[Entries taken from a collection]
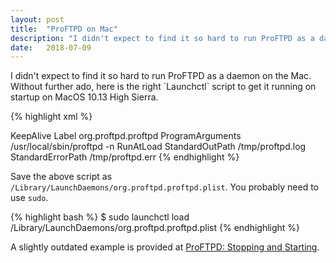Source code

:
 ```yaml
---
layout: post
title:  "ProFTPD on Mac"
description: "I didn't expect to find it so hard to run ProFTPD as a daemon on the Mac. Without further ado, here is the right `Launchctl` script to get it running on startup on MacOS 10.13 High Sierra."
date:   2018-07-09
---
```


<p class="intro"><span class="dropcap">I</span> didn't expect to find it so hard to run ProFTPD as a daemon on the Mac. Without further ado, here is the right `Launchctl` script to get it running on startup on MacOS 10.13 High Sierra.</p>

{% highlight xml %}
<?xml version="1.0" encoding="UTF-8"?>
<!DOCTYPE plist PUBLIC "-//Apple//DTD PLIST 1.0//EN" "http://www.apple.com/DTDs/PropertyList-1.0.dtd">
<plist version="1.0">
  <dict>
    <key>KeepAlive</key>
      <true/>
    <key>Label</key>
      <string>org.proftpd.proftpd</string>
    <key>ProgramArguments</key>
      <array>
        <string>/usr/local/sbin/proftpd</string>
        <string>-n</string>
      </array>
    <key>RunAtLoad</key>
      <true/>
    <key>StandardOutPath</key>
      <string>/tmp/proftpd.log</string>
    <key>StandardErrorPath</key>
      <string>/tmp/proftpd.err</string>
  </dict>
</plist>
{% endhighlight %}

Save the above script as `/Library/LaunchDaemons/org.proftpd.proftpd.plist`. You probably need to use `sudo`.

{% highlight bash %}
$ sudo launchctl load /Library/LaunchDaemons/org.proftpd.proftpd.plist
{% endhighlight %}

A slightly outdated example is provided at [ProFTPD: Stopping and Starting](http://www.proftpd.org/docs/howto/Stopping.html).
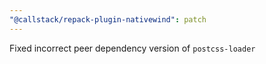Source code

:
 ```yaml
---
"@callstack/repack-plugin-nativewind": patch
---
```


Fixed incorrect peer dependency version of `postcss-loader`
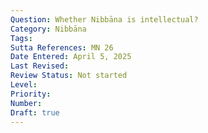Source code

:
 ```yaml
---
Question: Whether Nibbāna is intellectual?
Category: Nibbāna
Tags:
Sutta References: MN 26
Date Entered: April 5, 2025
Last Revised:
Review Status: Not started
Level: 
Priority: 
Number: 
Draft: true
---
```

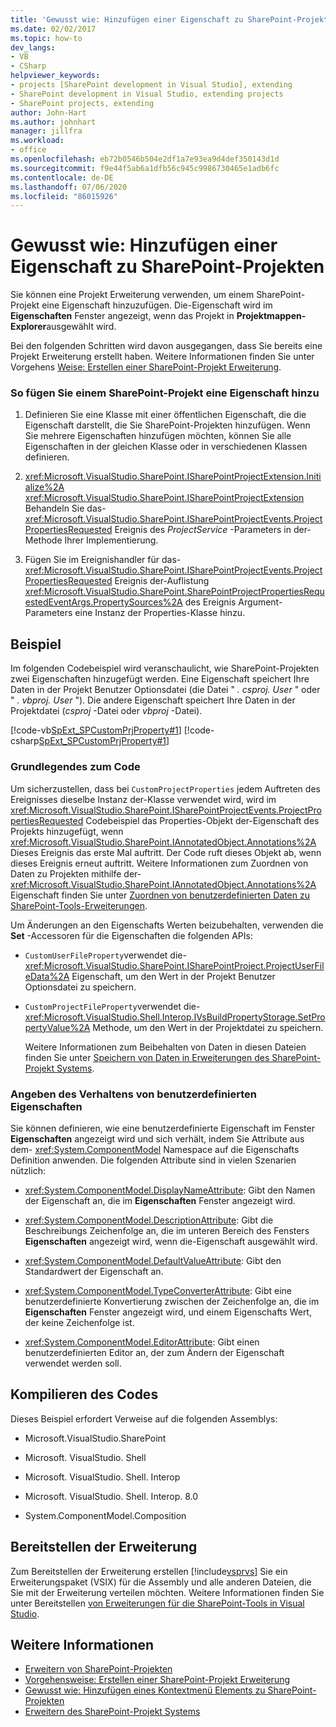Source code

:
```yaml
---
title: 'Gewusst wie: Hinzufügen einer Eigenschaft zu SharePoint-Projekten | Microsoft-Dokumentation'
ms.date: 02/02/2017
ms.topic: how-to
dev_langs:
- VB
- CSharp
helpviewer_keywords:
- projects [SharePoint development in Visual Studio], extending
- SharePoint development in Visual Studio, extending projects
- SharePoint projects, extending
author: John-Hart
ms.author: johnhart
manager: jillfra
ms.workload:
- office
ms.openlocfilehash: eb72b0546b504e2df1a7e93ea9d4def350143d1d
ms.sourcegitcommit: f9e44f5ab6a1dfb56c945c9986730465e1adb6fc
ms.contentlocale: de-DE
ms.lasthandoff: 07/06/2020
ms.locfileid: "86015926"
---
```

# <a name="how-to-add-a-property-to-sharepoint-projects"></a>Gewusst wie: Hinzufügen einer Eigenschaft zu SharePoint-Projekten
  Sie können eine Projekt Erweiterung verwenden, um einem SharePoint-Projekt eine Eigenschaft hinzuzufügen. Die-Eigenschaft wird im **Eigenschaften** Fenster angezeigt, wenn das Projekt in **Projektmappen-Explorer**ausgewählt wird.

 Bei den folgenden Schritten wird davon ausgegangen, dass Sie bereits eine Projekt Erweiterung erstellt haben. Weitere Informationen finden Sie unter Vorgehens [Weise: Erstellen einer SharePoint-Projekt Erweiterung](../sharepoint/how-to-create-a-sharepoint-project-extension.md).

### <a name="to-add-a-property-to-a-sharepoint-project"></a>So fügen Sie einem SharePoint-Projekt eine Eigenschaft hinzu

1. Definieren Sie eine Klasse mit einer öffentlichen Eigenschaft, die die Eigenschaft darstellt, die Sie SharePoint-Projekten hinzufügen. Wenn Sie mehrere Eigenschaften hinzufügen möchten, können Sie alle Eigenschaften in der gleichen Klasse oder in verschiedenen Klassen definieren.

2. <xref:Microsoft.VisualStudio.SharePoint.ISharePointProjectExtension.Initialize%2A> <xref:Microsoft.VisualStudio.SharePoint.ISharePointProjectExtension> Behandeln Sie das- <xref:Microsoft.VisualStudio.SharePoint.ISharePointProjectEvents.ProjectPropertiesRequested> Ereignis des *ProjectService* -Parameters in der-Methode Ihrer Implementierung.

3. Fügen Sie im Ereignishandler für das- <xref:Microsoft.VisualStudio.SharePoint.ISharePointProjectEvents.ProjectPropertiesRequested> Ereignis der-Auflistung <xref:Microsoft.VisualStudio.SharePoint.SharePointProjectPropertiesRequestedEventArgs.PropertySources%2A> des Ereignis Argument-Parameters eine Instanz der Properties-Klasse hinzu.

## <a name="example"></a>Beispiel
 Im folgenden Codebeispiel wird veranschaulicht, wie SharePoint-Projekten zwei Eigenschaften hinzugefügt werden. Eine Eigenschaft speichert Ihre Daten in der Projekt Benutzer Optionsdatei (die Datei " *. csproj. User* " oder " *. vbproj. User* "). Die andere Eigenschaft speichert Ihre Daten in der Projektdatei (*csproj* -Datei oder *vbproj* -Datei).

 [!code-vb[SpExt_SPCustomPrjProperty#1](../sharepoint/codesnippet/VisualBasic/customspproperty/customproperty.vb#1)]
 [!code-csharp[SpExt_SPCustomPrjProperty#1](../sharepoint/codesnippet/CSharp/customspproperty/customproperty.cs#1)]

### <a name="understand-the-code"></a>Grundlegendes zum Code
 Um sicherzustellen, dass bei `CustomProjectProperties` jedem Auftreten des Ereignisses dieselbe Instanz der-Klasse verwendet wird, wird im <xref:Microsoft.VisualStudio.SharePoint.ISharePointProjectEvents.ProjectPropertiesRequested> Codebeispiel das Properties-Objekt der-Eigenschaft des Projekts hinzugefügt, wenn <xref:Microsoft.VisualStudio.SharePoint.IAnnotatedObject.Annotations%2A> Dieses Ereignis das erste Mal auftritt. Der Code ruft dieses Objekt ab, wenn dieses Ereignis erneut auftritt. Weitere Informationen zum Zuordnen von Daten zu Projekten mithilfe der- <xref:Microsoft.VisualStudio.SharePoint.IAnnotatedObject.Annotations%2A> Eigenschaft finden Sie unter [Zuordnen von benutzerdefinierten Daten zu SharePoint-Tools-Erweiterungen](../sharepoint/associating-custom-data-with-sharepoint-tools-extensions.md).

 Um Änderungen an den Eigenschafts Werten beizubehalten, verwenden die **Set** -Accessoren für die Eigenschaften die folgenden APIs:

- `CustomUserFileProperty`verwendet die- <xref:Microsoft.VisualStudio.SharePoint.ISharePointProject.ProjectUserFileData%2A> Eigenschaft, um den Wert in der Projekt Benutzer Optionsdatei zu speichern.

- `CustomProjectFileProperty`verwendet die- <xref:Microsoft.VisualStudio.Shell.Interop.IVsBuildPropertyStorage.SetPropertyValue%2A> Methode, um den Wert in der Projektdatei zu speichern.

  Weitere Informationen zum Beibehalten von Daten in diesen Dateien finden Sie unter [Speichern von Daten in Erweiterungen des SharePoint-Projekt Systems](../sharepoint/saving-data-in-extensions-of-the-sharepoint-project-system.md).

### <a name="specify-the-behavior-of-custom-properties"></a>Angeben des Verhaltens von benutzerdefinierten Eigenschaften
 Sie können definieren, wie eine benutzerdefinierte Eigenschaft im Fenster **Eigenschaften** angezeigt wird und sich verhält, indem Sie Attribute aus dem- <xref:System.ComponentModel> Namespace auf die Eigenschafts Definition anwenden. Die folgenden Attribute sind in vielen Szenarien nützlich:

- <xref:System.ComponentModel.DisplayNameAttribute>: Gibt den Namen der Eigenschaft an, die im **Eigenschaften** Fenster angezeigt wird.

- <xref:System.ComponentModel.DescriptionAttribute>: Gibt die Beschreibungs Zeichenfolge an, die im unteren Bereich des Fensters **Eigenschaften** angezeigt wird, wenn die-Eigenschaft ausgewählt wird.

- <xref:System.ComponentModel.DefaultValueAttribute>: Gibt den Standardwert der Eigenschaft an.

- <xref:System.ComponentModel.TypeConverterAttribute>: Gibt eine benutzerdefinierte Konvertierung zwischen der Zeichenfolge an, die im **Eigenschaften** Fenster angezeigt wird, und einem Eigenschafts Wert, der keine Zeichenfolge ist.

- <xref:System.ComponentModel.EditorAttribute>: Gibt einen benutzerdefinierten Editor an, der zum Ändern der Eigenschaft verwendet werden soll.

## <a name="compile-the-code"></a>Kompilieren des Codes
 Dieses Beispiel erfordert Verweise auf die folgenden Assemblys:

- Microsoft.VisualStudio.SharePoint

- Microsoft. VisualStudio. Shell

- Microsoft. VisualStudio. Shell. Interop

- Microsoft. VisualStudio. Shell. Interop. 8.0

- System.ComponentModel.Composition

## <a name="deploy-the-extension"></a>Bereitstellen der Erweiterung
 Zum Bereitstellen der Erweiterung erstellen [!include[vsprvs](../sharepoint/includes/vsprvs-md.md)] Sie ein Erweiterungspaket (VSIX) für die Assembly und alle anderen Dateien, die Sie mit der Erweiterung verteilen möchten. Weitere Informationen finden Sie unter Bereitstellen [von Erweiterungen für die SharePoint-Tools in Visual Studio](../sharepoint/deploying-extensions-for-the-sharepoint-tools-in-visual-studio.md).

## <a name="see-also"></a>Weitere Informationen
- [Erweitern von SharePoint-Projekten](../sharepoint/extending-sharepoint-projects.md)
- [Vorgehensweise: Erstellen einer SharePoint-Projekt Erweiterung](../sharepoint/how-to-create-a-sharepoint-project-extension.md)
- [Gewusst wie: Hinzufügen eines Kontextmenü Elements zu SharePoint-Projekten](../sharepoint/how-to-add-a-shortcut-menu-item-to-sharepoint-projects.md)
- [Erweitern des SharePoint-Projekt Systems](../sharepoint/extending-the-sharepoint-project-system.md)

Task to carry out: Select and copy every line from the records that includes the word "Interop".

Result of the task:
- `CustomProjectFileProperty`verwendet die- <xref:Microsoft.VisualStudio.Shell.Interop.IVsBuildPropertyStorage.SetPropertyValue%2A> Methode, um den Wert in der Projektdatei zu speichern.
- Microsoft. VisualStudio. Shell. Interop
- Microsoft. VisualStudio. Shell. Interop. 8.0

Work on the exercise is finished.